Monday, February 9, 2015

Dirt: A Smack to the Head

Oh snap! I had an epiphany on the trails today.  A realization that a prayer had been answered and I didn't really acknowledge it. Sort of like I had forgotten to write that 'Thank You" note...to God.

Fast dogs and faster husband


 This is why I hit the trails. Today, I literally hit them, with my feet. Steve invited me for a trail run. I have not been running at all, so I was by myself most of the run. Which was fine.  I took my time and ran nearly the entire hour. I don't listen to music when I trail run because I am listening for wildlife. Snakes, bears, wolves, barracudas... so I end up being in my head. Being outdoors is a form of meditation for me.

Sandwiched rock



Today, I had a moment of clarity while running. I was thanking God for the beautiful views I was enjoying and for the ability to drive minutes from my house to get there. The clarity came when I realized that I have a job. That I like. That took me three years after I started praying for it to find. Literally the best job for me, in the situation I am in, at this exact moment in time. And, had I found something else, more serious other than my little delivery job, I would have not been in the mindset  to take this perfect job, that makes me happy, gives me satisfaction and puts me in a group of women who value me for me.

Winter kudzu

Hand smack to the head!
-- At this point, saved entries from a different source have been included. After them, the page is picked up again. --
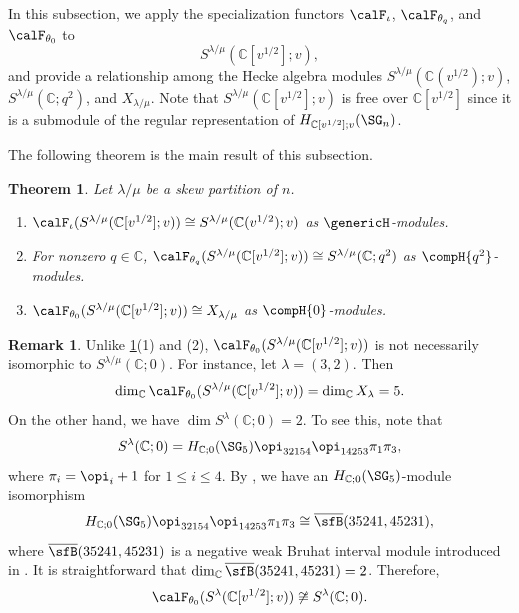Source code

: \documentclass[12pt, reqno]{amsart}
\theoremstyle{plain}
\newtheorem{theorem}{Theorem}[section]
\theoremstyle{definition}
\newtheorem{remark}[remark]{Remark}
\numberwithin{equation}{section}
\numberwithin{figure}{section}
\numberwithin{table}{section}
\def\C{\mathbb C}
\begin{document}
In this subsection, we apply the specialization functors  $\calF_\iota$, $\calF_{\theta_q}$, and $\calF_{\theta_0}$ to 
$$S^{\lambda/\mu}(\C[v^{1/2}]; v),$$ and provide a relationship among the Hecke algebra modules $S^{\lambda/\mu}(\C(v^{1/2});v)$, $S^{\lambda/\mu}(\C; q^2)$, and $X_{\lambda/\mu}$.
Note that  $S^{\lambda/\mu}(\C[v^{1/2}]; v)$ is free over $\C[v^{1/2}]$ since it is a submodule of the regular representation  of $H_{\C[v^{1/2}];v}(\SG_n)$.

The following theorem is the main result of this subsection.
\begin{theorem}\label{thm: specialization of skew Specht module}
Let $\lambda/\mu$ be a skew partition of $n$.
\begin{enumerate}[label = {\rm (\arabic*)}]
\item $\calF_\iota(S^{\lambda/\mu}(\C[v^{1/2}];v)) \cong S^{\lambda/\mu}(\C(v^{1/2});v)$ as $\genericH$-modules.
\item 
For nonzero $q \in \C$, $\calF_{\theta_q}(S^{\lambda/\mu}(\C[v^{1/2}];v)) \cong S^{\lambda/\mu}(\C;q^2)$  
as $\compH{q^2}$-modules.
\item 
$\calF_{\theta_0}(S^{\lambda/\mu}(\C[v^{1/2}];v)) \cong X_{\lambda/\mu}$ as $\compH{0}$-modules.
\end{enumerate}  
\end{theorem}



\begin{remark}\label{rem: Specht and X}
Unlike \cref{thm: specialization of skew Specht module}(1) and (2), $\calF_{\theta_0}(S^{\lambda/\mu}(\C[v^{1/2}];v))$ is not necessarily isomorphic to $S^{\lambda/\mu}(\C;0)$.  
For instance, let $\lambda = (3,2)$.
Then 
\[
\dim_{\C} \calF_{\theta_0}(S^{\lambda/\mu}(\C[v^{1/2}];v)) =
\dim_{\C} X_{\lambda} = 5. 
\]
On the other hand, we have $\dim S^{\lambda}(\C;0) = 2$.
To see this, note that 
\[
S^\lambda(\C;0) = 
H_{\C;0}(\SG_5)
\opi_{32154}\opi_{14253}
\pi_{1} \pi_3,
\]
where $\pi_i = \opi_i + 1$ for $1 \le i \le 4$.
By \cite[Theorem 1(2)]{22JKLO}, we have an $H_{\C;0}(\SG_5)$-module isomorphism
\[
H_{\C;0}(\SG_5)
\opi_{32154}\opi_{14253}\pi_{1} \pi_3 \cong \overline{\sfB}(35241,45231),
\]
where $\overline{\sfB}(35241,45231)$ is a negative weak Bruhat interval module introduced in \cite[Definition 1]{22JKLO}.
It is straightforward that $\dim_{\C} \overline{\sfB}(35241,45231) = 2$.
Therefore, 
\[
\calF_{\theta_0}(S^{\lambda}(\C[v^{1/2}];v)) \not\cong S^\lambda(\C;0).
\]
\end{remark}
\end{document}
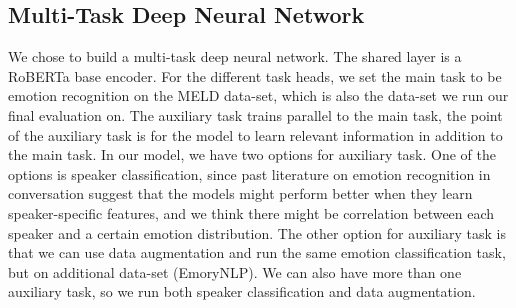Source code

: \documentclass[11pt]{article}
\begin{document}
\subsection{Multi-Task Deep Neural Network}

We chose to build a multi-task deep neural network. The shared layer is a RoBERTa base encoder. For the different task heads, we set the main task to be emotion recognition on the MELD data-set, which is also the data-set we run our final evaluation on. The auxiliary task trains parallel to the main task, the point of the auxiliary task is for the model to learn relevant information in addition to the main task. In our model, we have two options for auxiliary task. One of the options is speaker classification, since past literature on emotion recognition in conversation suggest that the models might perform better when they learn speaker-specific features, and we think there might be correlation between each speaker and a certain emotion distribution. The other option for auxiliary task is that we can use data augmentation and run the same emotion classification task, but on additional data-set (EmoryNLP). We can also have more than one auxiliary task, so we run both speaker classification and data augmentation.
\end{document}
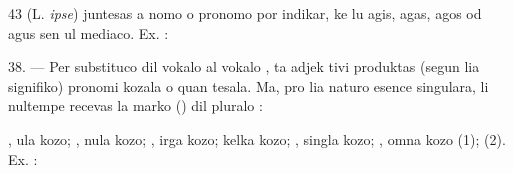 \begin{VUpage}[47]{43}
\VUblanc{3.56pt}%
 (L. \textit{ipse}) juntesas a nomo o pronomo por indikar,\nl
ke lu agis, agas, agos od agus sen ul mediaco. Ex. : \nl
{}

\VUblanc{5.71pt}%
38. --- Per substituco dil vokalo  al vokalo , ta adjek\cc
tivi produktas (segun lia signifiko) pronomi kozala o quan\cc
tesala. Ma, pro lia naturo esence singulara, li nultempe\nl
recevas la marko () dil pluralo :

\VUblancAlinea
{}, ula kozo; , nula kozo; , irga kozo; \nl
kelka kozo; , singla kozo; , omna kozo (1);\nl
{} (2). Ex. : 
\parplein
\end{VUpage}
Literally! I have given thanks for the job. For the people I work with and for the prayers it answered. Never had I stopped to think "Thank you for making me wait!" or "Thank you for your will, not mine. ".

I yelped on the the trail a little, and had a moment of embarrassment. You know when you get caught being bull headed and an idiot. Well, this  was that moment. I felt really foolish, but really happy as well.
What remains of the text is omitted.